Always keep a box of disposal forks in your car. The single greatest thing about having a kid is a diaper bag packed full of anything and everything you might need, including silverware. Okay okay, there are other great things about having kids, I promise. But they’re escaping me now…
Portable desserts might be my new favorite way to get through life. And if you share your portable desserts, beware that you will make loads of new friends. I mean, if I saw a lady in public pull a dessert out of her purse and start eating it, I would try to strike up a conversation with such a wise woman, wouldn’t you? You just know that someone has life figured out when they plan ahead and bring dessert everywhere.
This cobbler recipe serves two, even though I’ve divided it into 4 mason jars. Each mini mason jar holds about 3 bites of dessert. That’s just not enough for me, man. I’ve got bigger needs than that. Raspberry peach cobbler in mason jar needs, you know.
However, if you don’t need cobbler portability, you can absolutely make this recipe in a small 1-quart baking dish, like the one I used for my chocolate cobbler. Just dot the biscuit mixture on top of the fruit and you’re set.
You’ll be happy to know that I used almondmilk to make the biscuit topping for the cobbler here. I’m a big fan of almondmilk these days, because it’s light, slightly sweet and super creamy. Oh, the versatility of almondmilk! I used Almond Breeze Unsweetened Vanilla to make the biscuit dough, and to brush on top before baking for a nice golden brown crust. Plus, almonds and stone fruit go together like a mom and a well-packed diaper bag.
So, tell me: what other desserts have purse potential? And don’t say cookies, because if you’ve never cleaned a crumbled cookie out of the bottom of your purse or diaper bag, you’re lucky. I’m thinking a small batch of rice crispy treats cut into sticks next…
- 2 medium freestone peaches, almost ripe but not overly mushy
- handful of fresh raspberries (about 12 raspberries)
- 1 tablespoons granulated sugar
- 1 tablespoon corn starch
- 1/4 teaspoon almond extract
- For the biscuit:
- 1 cup all-purpose flour
- 1 1/2 teaspoons baking powder
- 1/4 teaspoon baking soda
- 1/4 teaspoon salt
- 2 tablespoons unsalted butter, diced
- 1/2 cup Almond Breeze Unsweetened Vanilla Almondmilk, plus extra for brushing
- 2 teaspoons fresh lemon juice
- 1/4 teaspoon fresh lemon zest
- coarse sugar, for sprinkling (optional)
- Preheat the oven to 425, and have 4 mini mason jars ready (4-ounce size).

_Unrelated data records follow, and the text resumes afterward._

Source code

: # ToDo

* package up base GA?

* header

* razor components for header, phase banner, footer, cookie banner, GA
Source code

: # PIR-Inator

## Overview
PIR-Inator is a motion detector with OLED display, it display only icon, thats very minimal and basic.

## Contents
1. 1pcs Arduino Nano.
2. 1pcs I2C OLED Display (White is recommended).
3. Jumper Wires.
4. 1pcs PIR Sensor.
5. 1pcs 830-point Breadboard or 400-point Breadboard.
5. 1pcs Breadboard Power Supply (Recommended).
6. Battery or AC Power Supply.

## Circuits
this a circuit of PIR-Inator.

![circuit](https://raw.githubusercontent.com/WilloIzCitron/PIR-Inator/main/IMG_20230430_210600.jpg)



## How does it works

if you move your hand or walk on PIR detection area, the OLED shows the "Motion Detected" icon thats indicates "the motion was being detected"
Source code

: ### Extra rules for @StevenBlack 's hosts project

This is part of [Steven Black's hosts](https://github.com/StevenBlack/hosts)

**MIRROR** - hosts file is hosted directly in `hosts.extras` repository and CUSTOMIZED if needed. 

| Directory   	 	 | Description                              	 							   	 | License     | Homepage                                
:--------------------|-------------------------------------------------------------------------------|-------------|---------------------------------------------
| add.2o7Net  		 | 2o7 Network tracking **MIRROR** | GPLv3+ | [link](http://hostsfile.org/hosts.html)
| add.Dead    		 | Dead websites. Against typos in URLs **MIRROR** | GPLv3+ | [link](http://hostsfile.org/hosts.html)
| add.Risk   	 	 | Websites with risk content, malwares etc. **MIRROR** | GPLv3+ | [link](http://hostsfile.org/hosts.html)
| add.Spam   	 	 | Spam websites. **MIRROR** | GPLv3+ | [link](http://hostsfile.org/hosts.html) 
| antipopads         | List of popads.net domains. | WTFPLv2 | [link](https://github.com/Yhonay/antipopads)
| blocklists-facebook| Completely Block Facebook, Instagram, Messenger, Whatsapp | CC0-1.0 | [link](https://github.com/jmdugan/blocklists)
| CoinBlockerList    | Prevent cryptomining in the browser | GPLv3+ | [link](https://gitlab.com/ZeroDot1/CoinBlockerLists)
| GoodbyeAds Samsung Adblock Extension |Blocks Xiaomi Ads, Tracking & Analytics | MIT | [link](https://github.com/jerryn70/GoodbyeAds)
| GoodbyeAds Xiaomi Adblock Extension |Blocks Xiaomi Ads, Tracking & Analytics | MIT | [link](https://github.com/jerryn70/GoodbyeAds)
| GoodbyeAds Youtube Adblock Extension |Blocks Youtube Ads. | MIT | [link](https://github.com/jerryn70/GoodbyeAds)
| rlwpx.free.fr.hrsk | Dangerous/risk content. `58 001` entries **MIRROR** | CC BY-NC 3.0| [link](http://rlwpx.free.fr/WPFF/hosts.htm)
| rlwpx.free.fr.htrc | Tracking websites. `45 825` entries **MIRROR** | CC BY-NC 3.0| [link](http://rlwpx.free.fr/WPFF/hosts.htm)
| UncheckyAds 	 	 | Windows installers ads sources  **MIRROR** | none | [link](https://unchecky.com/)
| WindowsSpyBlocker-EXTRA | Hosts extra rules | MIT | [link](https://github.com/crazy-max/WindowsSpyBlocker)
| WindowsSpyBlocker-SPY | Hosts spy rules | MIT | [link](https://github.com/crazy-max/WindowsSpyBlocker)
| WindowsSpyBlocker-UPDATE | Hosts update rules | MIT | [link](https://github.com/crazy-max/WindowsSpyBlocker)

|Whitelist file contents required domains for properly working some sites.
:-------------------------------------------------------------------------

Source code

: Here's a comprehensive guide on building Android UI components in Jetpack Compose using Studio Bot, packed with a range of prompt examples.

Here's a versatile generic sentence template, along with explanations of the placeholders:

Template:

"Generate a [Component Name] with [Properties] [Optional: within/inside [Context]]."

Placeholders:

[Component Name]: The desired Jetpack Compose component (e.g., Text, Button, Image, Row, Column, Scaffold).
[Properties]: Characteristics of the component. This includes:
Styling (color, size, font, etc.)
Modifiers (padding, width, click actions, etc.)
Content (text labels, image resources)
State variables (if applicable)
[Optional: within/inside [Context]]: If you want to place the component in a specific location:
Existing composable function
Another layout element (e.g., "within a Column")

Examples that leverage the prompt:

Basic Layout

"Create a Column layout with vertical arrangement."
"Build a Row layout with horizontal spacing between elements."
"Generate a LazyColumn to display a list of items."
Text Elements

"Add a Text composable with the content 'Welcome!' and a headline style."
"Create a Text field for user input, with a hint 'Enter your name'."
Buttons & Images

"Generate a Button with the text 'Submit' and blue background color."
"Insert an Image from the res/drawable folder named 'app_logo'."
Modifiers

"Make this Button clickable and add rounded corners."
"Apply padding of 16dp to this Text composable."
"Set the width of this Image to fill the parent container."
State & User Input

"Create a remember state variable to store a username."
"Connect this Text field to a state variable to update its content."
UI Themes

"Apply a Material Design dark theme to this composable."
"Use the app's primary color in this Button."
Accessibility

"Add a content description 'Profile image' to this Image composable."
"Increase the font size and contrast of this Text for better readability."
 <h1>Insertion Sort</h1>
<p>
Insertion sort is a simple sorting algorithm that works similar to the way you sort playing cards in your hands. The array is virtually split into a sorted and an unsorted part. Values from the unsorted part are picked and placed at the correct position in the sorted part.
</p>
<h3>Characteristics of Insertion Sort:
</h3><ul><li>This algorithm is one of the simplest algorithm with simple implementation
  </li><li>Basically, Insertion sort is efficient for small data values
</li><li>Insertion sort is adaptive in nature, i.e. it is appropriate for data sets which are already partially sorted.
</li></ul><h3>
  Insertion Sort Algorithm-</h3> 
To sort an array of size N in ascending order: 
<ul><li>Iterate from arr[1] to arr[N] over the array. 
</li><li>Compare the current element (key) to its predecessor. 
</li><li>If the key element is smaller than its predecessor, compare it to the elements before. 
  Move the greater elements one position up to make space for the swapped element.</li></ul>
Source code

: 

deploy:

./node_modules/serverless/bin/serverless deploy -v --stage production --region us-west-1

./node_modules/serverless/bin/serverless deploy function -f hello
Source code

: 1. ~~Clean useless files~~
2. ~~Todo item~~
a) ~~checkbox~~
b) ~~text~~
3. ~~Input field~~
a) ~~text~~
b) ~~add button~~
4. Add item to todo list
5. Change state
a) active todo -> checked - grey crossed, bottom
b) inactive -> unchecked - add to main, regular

Remove lids and set aside.
- First, peel, pit and slice the peaches into 1/4” slices. Add them to a bowl with the raspberries, sugar, cornstarch, and almond extract. Stir very well, and then set aside.
- In a small bowl, whisk together the flour, baking powder, baking soda, and salt. Add the butter to the mixture, and work it until it’s the size of peas. Use a pastry blender or your fingers to smush the butter evenly throughout the flour.
- Next, in a small measuring cup, whisk together the almondmilk, lemon juice, and lemon zest. Pour this over the flour mixture, and stir until a wet dough forms.
- Place the dough on a floured surface, and knead a few times to bring it together.
- Pat the dough out into a 6” square, and use the mason jar to cut out 4 circles of dough.
- Divide the fruit mixture evenly between the mason jars, and top with the dough circles.
- Brush with extra almondmilk, and sprinkle with coarse sugar (if using).
- Bake for 20 minutes, until the biscuits are golden brown and the fruit mixture is bubbling.
- Cool for a few minutes before serving (or putting on the lids and packing in your purse!)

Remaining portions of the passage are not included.